◆ **Record excerpts**
------------------------------------------------------------------------
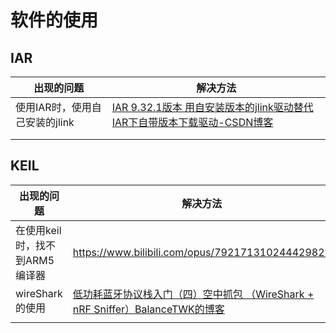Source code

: # 软件的使用

## IAR

| 出现的问题                     | 解决方法                                                     |
| ------------------------------ | ------------------------------------------------------------ |
| 使用IAR时，使用自己安装的jlink | [IAR 9.32.1版本 用自安装版本的jlink驱动替代IAR下自带版本下载驱动-CSDN博客](https://blog.csdn.net/qq_45844792/article/details/134929929) |
|                                |                                                              |
|                                |                                                              |

## KEIL

| 出现的问题                     | 解决方法                                                     |
| ------------------------------ | ------------------------------------------------------------ |
| 在使用keil时，找不到ARM5编译器 | https://www.bilibili.com/opus/792171310244429829             |
| wireShark的使用                | [低功耗蓝牙协议栈入门（四）空中抓包 （WireShark + nRF Sniffer）BalanceTWK的博客](https://balancetwk.github.io/2022/04/16/hexo_blog/Bluetooth/蓝牙协议栈入门学习笔记（四）/) |
|                                |                                                              |


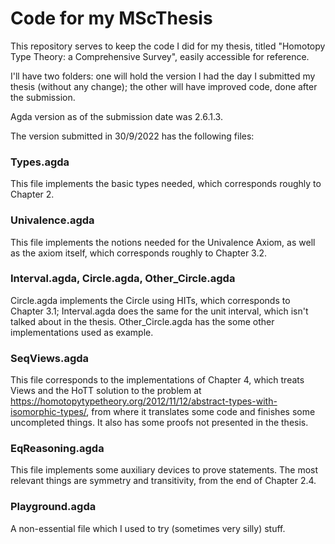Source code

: # Code for my MScThesis

This repository serves to keep the code I did for my thesis, titled "Homotopy Type Theory: a Comprehensive Survey", easily accessible for reference.

I'll have two folders: one will hold the version I had the day I submitted my thesis (without any change); the other will have improved code, done after the submission.

Agda version as of the submission date was 2.6.1.3.

The version submitted in 30/9/2022 has the following files:

### Types.agda
This file implements the basic types needed, which corresponds roughly to Chapter 2.

### Univalence.agda
This file implements the notions needed for the Univalence Axiom, as well as the axiom itself, which corresponds roughly to Chapter 3.2.

### Interval.agda, Circle.agda, Other_Circle.agda
Circle.agda implements the Circle using HITs, which corresponds to Chapter 3.1; Interval.agda does the same for the unit interval, which isn't talked about in the thesis. Other_Circle.agda has the some other implementations used as example.

### SeqViews.agda
This file corresponds to the implementations of Chapter 4, which treats Views and the HoTT solution to the problem at https://homotopytypetheory.org/2012/11/12/abstract-types-with-isomorphic-types/, from where it translates some code and finishes some uncompleted things.
It also has some proofs not presented in the thesis.


### EqReasoning.agda
This file implements some auxiliary devices to prove statements. The most relevant things are symmetry and transitivity, from the end of Chapter 2.4.

### Playground.agda
A non-essential file which I used to try (sometimes very silly) stuff.
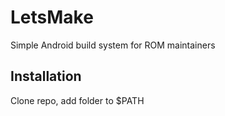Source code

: # LetsMake

Simple Android build system for ROM maintainers

## Installation

Clone repo, add folder to $PATH
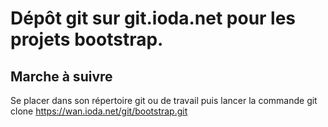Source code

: # Dépôt git sur git.ioda.net pour les projets bootstrap.

## Marche à suivre

Se placer dans son répertoire git ou de travail 
puis lancer la commande
git clone https://wan.ioda.net/git/bootstrap.git

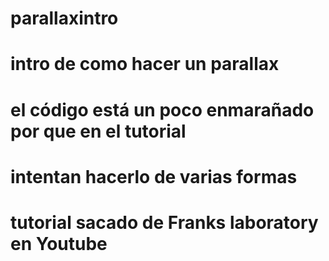 # parallaxintro

# intro de como hacer un parallax
# el código está un poco enmarañado por que en el tutorial
# intentan hacerlo de varias formas

# tutorial sacado de Franks laboratory en Youtube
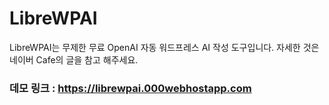 # LibreWPAI
LibreWPAI는 무제한 무료 OpenAI 자동 워드프레스 AI 작성 도구입니다.
자세한 것은 네이버 Cafe의 글을 참고 해주세요.

### 데모 링크 : https://librewpai.000webhostapp.com
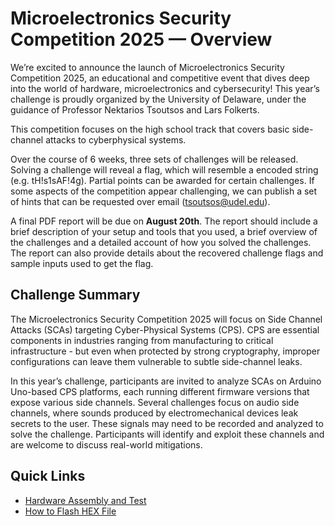 # Microelectronics Security Competition 2025 — Overview

We’re excited to announce the launch of Microelectronics Security Competition 2025, an educational and competitive event that dives deep into the world of hardware, microelectronics and cybersecurity! This year’s challenge is proudly organized by the University of Delaware, under the guidance of Professor Nektarios Tsoutsos and Lars Folkerts.

This competition focuses on the high school track that covers basic side-channel attacks to cyberphysical systems. 

Over the course of 6 weeks, three sets of challenges will be released. Solving a challenge will reveal a flag, which will resemble a encoded string (e.g. tH!s1sAF!4g). Partial points can be awarded for certain challenges. If some aspects of the competition appear challenging, we can publish a set of hints that can be requested over email (tsoutsos@udel.edu).

A final PDF report will be due on **August 20th**. The report should include a brief description of your setup and tools that you used, a brief overview of the challenges and a detailed account of how you solved the challenges. The report can also provide details about the recovered challenge flags and sample inputs used to get the flag.

## Challenge Summary

The Microelectronics Security Competition 2025 will focus on Side Channel Attacks (SCAs) targeting Cyber-Physical Systems (CPS). CPS are essential components in industries ranging from manufacturing to critical infrastructure - but even when protected by strong cryptography, improper configurations can leave them vulnerable to subtle side-channel leaks.

In this year’s challenge, participants are invited to analyze SCAs on Arduino Uno-based CPS platforms, each running different firmware versions that expose various side channels. Several challenges focus on audio side channels, where sounds produced by electromechanical devices leak secrets to the user. These signals may need to be recorded and analyzed to solve the challenge. Participants will identify and exploit these channels and are welcome to discuss real-world mitigations.

## Quick Links
* [Hardware Assembly and Test](https://github.com/TrustworthyComputing/Security_Challenge_2025/tree/main/challenges/hardware_setup)
* [How to Flash HEX File](https://github.com/TrustworthyComputing/Security_Challenge_2025/blob/main/challenges/hardware_setup/HowToFlash.md)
------------------------------------------------------------------------
Copy out all of the data word for word. Do not carry over any picture.

Source code

: # 软件的使用

## IAR

| 出现的问题                     | 解决方法                                                     |
| ------------------------------ | ------------------------------------------------------------ |
| 使用IAR时，使用自己安装的jlink | [IAR 9.32.1版本 用自安装版本的jlink驱动替代IAR下自带版本下载驱动-CSDN博客](https://blog.csdn.net/qq_45844792/article/details/134929929) |
|                                |                                                              |
|                                |                                                              |

## KEIL

| 出现的问题                     | 解决方法                                                     |
| ------------------------------ | ------------------------------------------------------------ |
| 在使用keil时，找不到ARM5编译器 | https://www.bilibili.com/opus/792171310244429829             |
| wireShark的使用                | [低功耗蓝牙协议栈入门（四）空中抓包 （WireShark + nRF Sniffer）BalanceTWK的博客](https://balancetwk.github.io/2022/04/16/hexo_blog/Bluetooth/蓝牙协议栈入门学习笔记（四）/) |
|                                |                                                              |


Source code

: # Code for my MScThesis

This repository serves to keep the code I did for my thesis, titled "Homotopy Type Theory: a Comprehensive Survey", easily accessible for reference.

I'll have two folders: one will hold the version I had the day I submitted my thesis (without any change); the other will have improved code, done after the submission.

Agda version as of the submission date was 2.6.1.3.

The version submitted in 30/9/2022 has the following files:

### Types.agda
This file implements the basic types needed, which corresponds roughly to Chapter 2.

### Univalence.agda
This file implements the notions needed for the Univalence Axiom, as well as the axiom itself, which corresponds roughly to Chapter 3.2.

### Interval.agda, Circle.agda, Other_Circle.agda
Circle.agda implements the Circle using HITs, which corresponds to Chapter 3.1; Interval.agda does the same for the unit interval, which isn't talked about in the thesis. Other_Circle.agda has the some other implementations used as example.

### SeqViews.agda
This file corresponds to the implementations of Chapter 4, which treats Views and the HoTT solution to the problem at https://homotopytypetheory.org/2012/11/12/abstract-types-with-isomorphic-types/, from where it translates some code and finishes some uncompleted things.
It also has some proofs not presented in the thesis.


### EqReasoning.agda
This file implements some auxiliary devices to prove statements. The most relevant things are symmetry and transitivity, from the end of Chapter 2.4.

### Playground.agda
A non-essential file which I used to try (sometimes very silly) stuff.
Source code

: # LetsMake

Simple Android build system for ROM maintainers

## Installation

Clone repo, add folder to $PATH
Source code

: # Dépôt git sur git.ioda.net pour les projets bootstrap.

## Marche à suivre

Se placer dans son répertoire git ou de travail 
puis lancer la commande
git clone https://wan.ioda.net/git/bootstrap.git

 # parallaxintro

# intro de como hacer un parallax
# el código está un poco enmarañado por que en el tutorial
# intentan hacerlo de varias formas

# tutorial sacado de Franks laboratory en Youtube
 # LibreWPAI
LibreWPAI는 무제한 무료 OpenAI 자동 워드프레스 AI 작성 도구입니다.
자세한 것은 네이버 Cafe의 글을 참고 해주세요.

### 데모 링크 : https://librewpai.000webhostapp.com
 # Microelectronics Security Competition 2025 — Overview

We’re excited to announce the launch of Microelectronics Security Competition 2025, an educational and competitive event that dives deep into the world of hardware, microelectronics and cybersecurity! This year’s challenge is proudly organized by the University of Delaware, under the guidance of Professor Nektarios Tsoutsos and Lars Folkerts.

This competition focuses on the high school track that covers basic side-channel attacks to cyberphysical systems. 

Over the course of 6 weeks, three sets of challenges will be released. Solving a challenge will reveal a flag, which will resemble a encoded string (e.g. tH!s1sAF!4g). Partial points can be awarded for certain challenges. If some aspects of the competition appear challenging, we can publish a set of hints that can be requested over email (tsoutsos@udel.edu).

A final PDF report will be due on **August 20th**. The report should include a brief description of your setup and tools that you used, a brief overview of the challenges and a detailed account of how you solved the challenges. The report can also provide details about the recovered challenge flags and sample inputs used to get the flag.

## Challenge Summary

The Microelectronics Security Competition 2025 will focus on Side Channel Attacks (SCAs) targeting Cyber-Physical Systems (CPS). CPS are essential components in industries ranging from manufacturing to critical infrastructure - but even when protected by strong cryptography, improper configurations can leave them vulnerable to subtle side-channel leaks.

In this year’s challenge, participants are invited to analyze SCAs on Arduino Uno-based CPS platforms, each running different firmware versions that expose various side channels. Several challenges focus on audio side channels, where sounds produced by electromechanical devices leak secrets to the user. These signals may need to be recorded and analyzed to solve the challenge. Participants will identify and exploit these channels and are welcome to discuss real-world mitigations.

## Quick Links
* [Hardware Assembly and Test](https://github.com/TrustworthyComputing/Security_Challenge_2025/tree/main/challenges/hardware_setup)
* [How to Flash HEX File](https://github.com/TrustworthyComputing/Security_Challenge_2025/blob/main/challenges/hardware_setup/HowToFlash.md)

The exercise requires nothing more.